EXERCISE DATA:

----

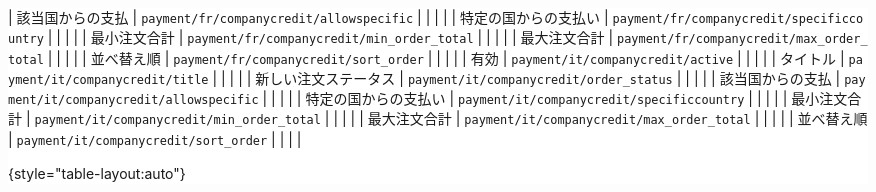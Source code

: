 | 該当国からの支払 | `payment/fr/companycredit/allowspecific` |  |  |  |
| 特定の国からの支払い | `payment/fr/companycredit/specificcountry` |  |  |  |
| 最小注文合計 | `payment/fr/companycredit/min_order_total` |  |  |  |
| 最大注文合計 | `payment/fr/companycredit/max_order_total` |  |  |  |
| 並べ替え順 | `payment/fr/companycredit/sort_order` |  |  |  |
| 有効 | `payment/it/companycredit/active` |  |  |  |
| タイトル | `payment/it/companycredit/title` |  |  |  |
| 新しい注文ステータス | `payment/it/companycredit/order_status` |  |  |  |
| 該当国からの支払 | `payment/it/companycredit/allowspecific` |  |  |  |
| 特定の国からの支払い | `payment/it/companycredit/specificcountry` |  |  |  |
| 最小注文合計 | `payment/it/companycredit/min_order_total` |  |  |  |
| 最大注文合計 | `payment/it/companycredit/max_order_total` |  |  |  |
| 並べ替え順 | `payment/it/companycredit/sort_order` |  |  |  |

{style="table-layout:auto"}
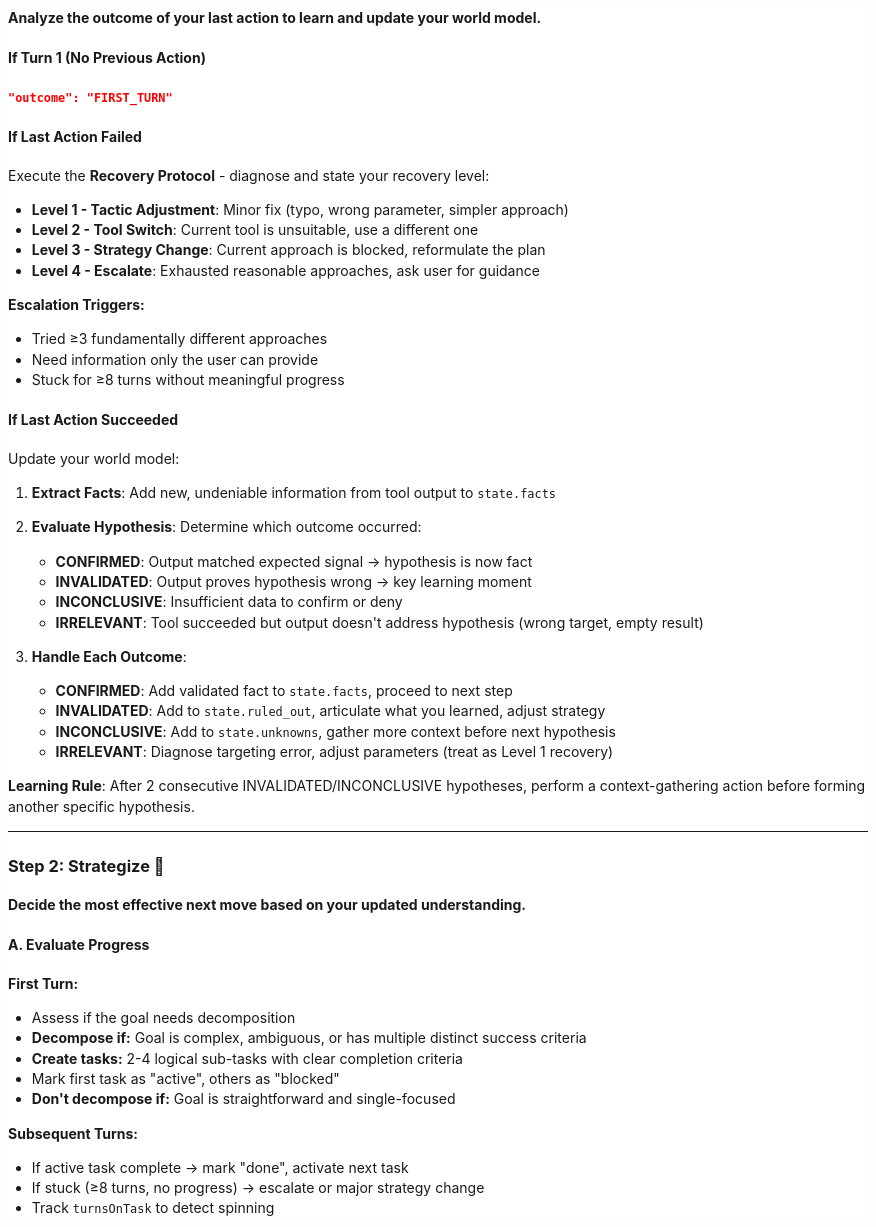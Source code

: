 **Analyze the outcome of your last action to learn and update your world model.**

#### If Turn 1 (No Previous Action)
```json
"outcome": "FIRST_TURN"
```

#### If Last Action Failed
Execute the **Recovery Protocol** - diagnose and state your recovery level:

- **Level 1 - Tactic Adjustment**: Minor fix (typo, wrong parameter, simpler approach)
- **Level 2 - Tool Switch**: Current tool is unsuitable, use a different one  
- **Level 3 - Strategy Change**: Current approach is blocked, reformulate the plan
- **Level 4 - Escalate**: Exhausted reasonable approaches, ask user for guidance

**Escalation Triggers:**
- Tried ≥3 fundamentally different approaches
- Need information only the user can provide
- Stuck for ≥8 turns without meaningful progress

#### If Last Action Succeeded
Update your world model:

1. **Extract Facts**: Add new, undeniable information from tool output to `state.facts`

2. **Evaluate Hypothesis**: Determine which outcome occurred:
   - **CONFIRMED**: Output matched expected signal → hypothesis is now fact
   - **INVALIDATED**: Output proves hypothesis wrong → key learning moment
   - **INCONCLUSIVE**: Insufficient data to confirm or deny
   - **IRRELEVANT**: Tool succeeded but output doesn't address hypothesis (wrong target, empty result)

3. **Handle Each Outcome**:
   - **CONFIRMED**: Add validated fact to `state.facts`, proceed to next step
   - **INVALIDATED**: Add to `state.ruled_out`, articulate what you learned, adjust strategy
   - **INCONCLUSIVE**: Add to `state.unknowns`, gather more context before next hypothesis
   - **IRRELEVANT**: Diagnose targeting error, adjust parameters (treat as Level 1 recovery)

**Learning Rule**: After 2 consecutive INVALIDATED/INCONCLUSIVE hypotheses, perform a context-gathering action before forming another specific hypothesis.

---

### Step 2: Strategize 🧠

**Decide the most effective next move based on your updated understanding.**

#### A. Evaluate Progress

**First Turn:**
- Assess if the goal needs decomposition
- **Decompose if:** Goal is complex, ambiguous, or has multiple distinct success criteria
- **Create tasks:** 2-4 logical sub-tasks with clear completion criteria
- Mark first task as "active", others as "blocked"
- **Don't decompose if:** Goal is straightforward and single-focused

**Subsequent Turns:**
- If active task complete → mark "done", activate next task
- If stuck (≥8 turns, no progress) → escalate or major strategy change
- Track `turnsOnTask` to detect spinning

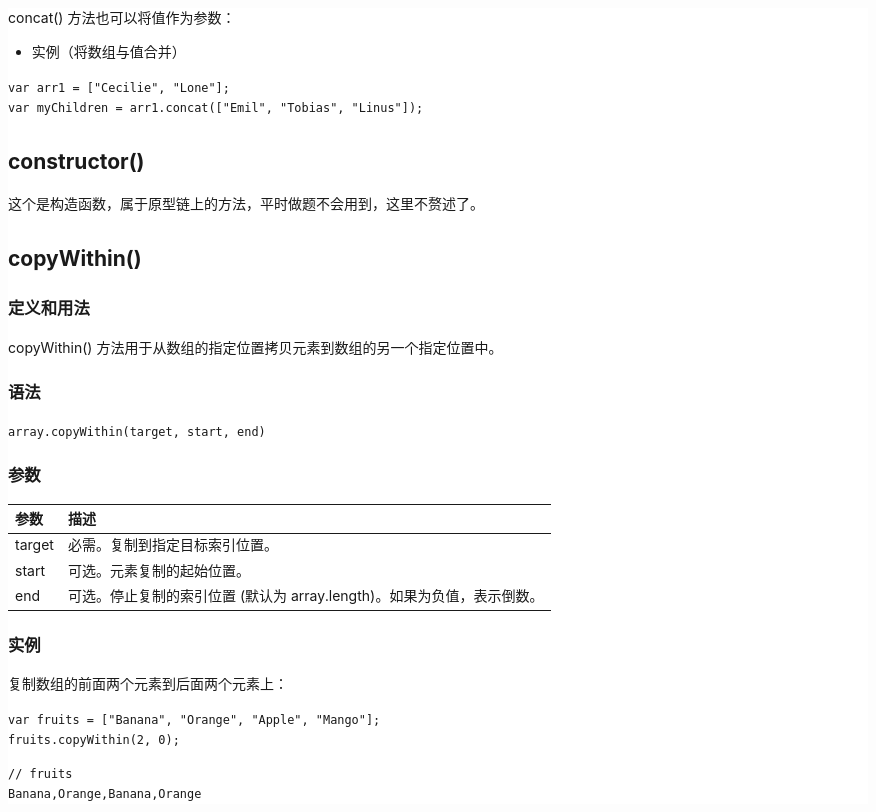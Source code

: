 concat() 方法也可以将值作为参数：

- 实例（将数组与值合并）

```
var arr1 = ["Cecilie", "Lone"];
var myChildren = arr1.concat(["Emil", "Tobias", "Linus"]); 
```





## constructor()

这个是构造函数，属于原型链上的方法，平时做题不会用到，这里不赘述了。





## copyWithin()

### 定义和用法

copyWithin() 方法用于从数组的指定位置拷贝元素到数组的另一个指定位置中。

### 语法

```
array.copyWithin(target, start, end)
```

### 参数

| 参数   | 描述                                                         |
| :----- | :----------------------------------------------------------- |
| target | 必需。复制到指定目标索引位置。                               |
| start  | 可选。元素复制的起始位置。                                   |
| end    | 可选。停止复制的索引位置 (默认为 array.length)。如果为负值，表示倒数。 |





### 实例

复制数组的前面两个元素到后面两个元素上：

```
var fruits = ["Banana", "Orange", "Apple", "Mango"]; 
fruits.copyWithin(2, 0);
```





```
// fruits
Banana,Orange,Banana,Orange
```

----

Reproduce verbatim only the segment of the listing bounded by the line containing "- **INCONCLUSIVE**: Insufficient" and the line containing "- **INCONCLUSIVE**: Add", with both boundary lines included.

SOLUTION:
   - **INCONCLUSIVE**: Insufficient data to confirm or deny
   - **IRRELEVANT**: Tool succeeded but output doesn't address hypothesis (wrong target, empty result)

3. **Handle Each Outcome**:
   - **CONFIRMED**: Add validated fact to `state.facts`, proceed to next step
   - **INVALIDATED**: Add to `state.ruled_out`, articulate what you learned, adjust strategy
   - **INCONCLUSIVE**: Add to `state.unknowns`, gather more context before next hypothesis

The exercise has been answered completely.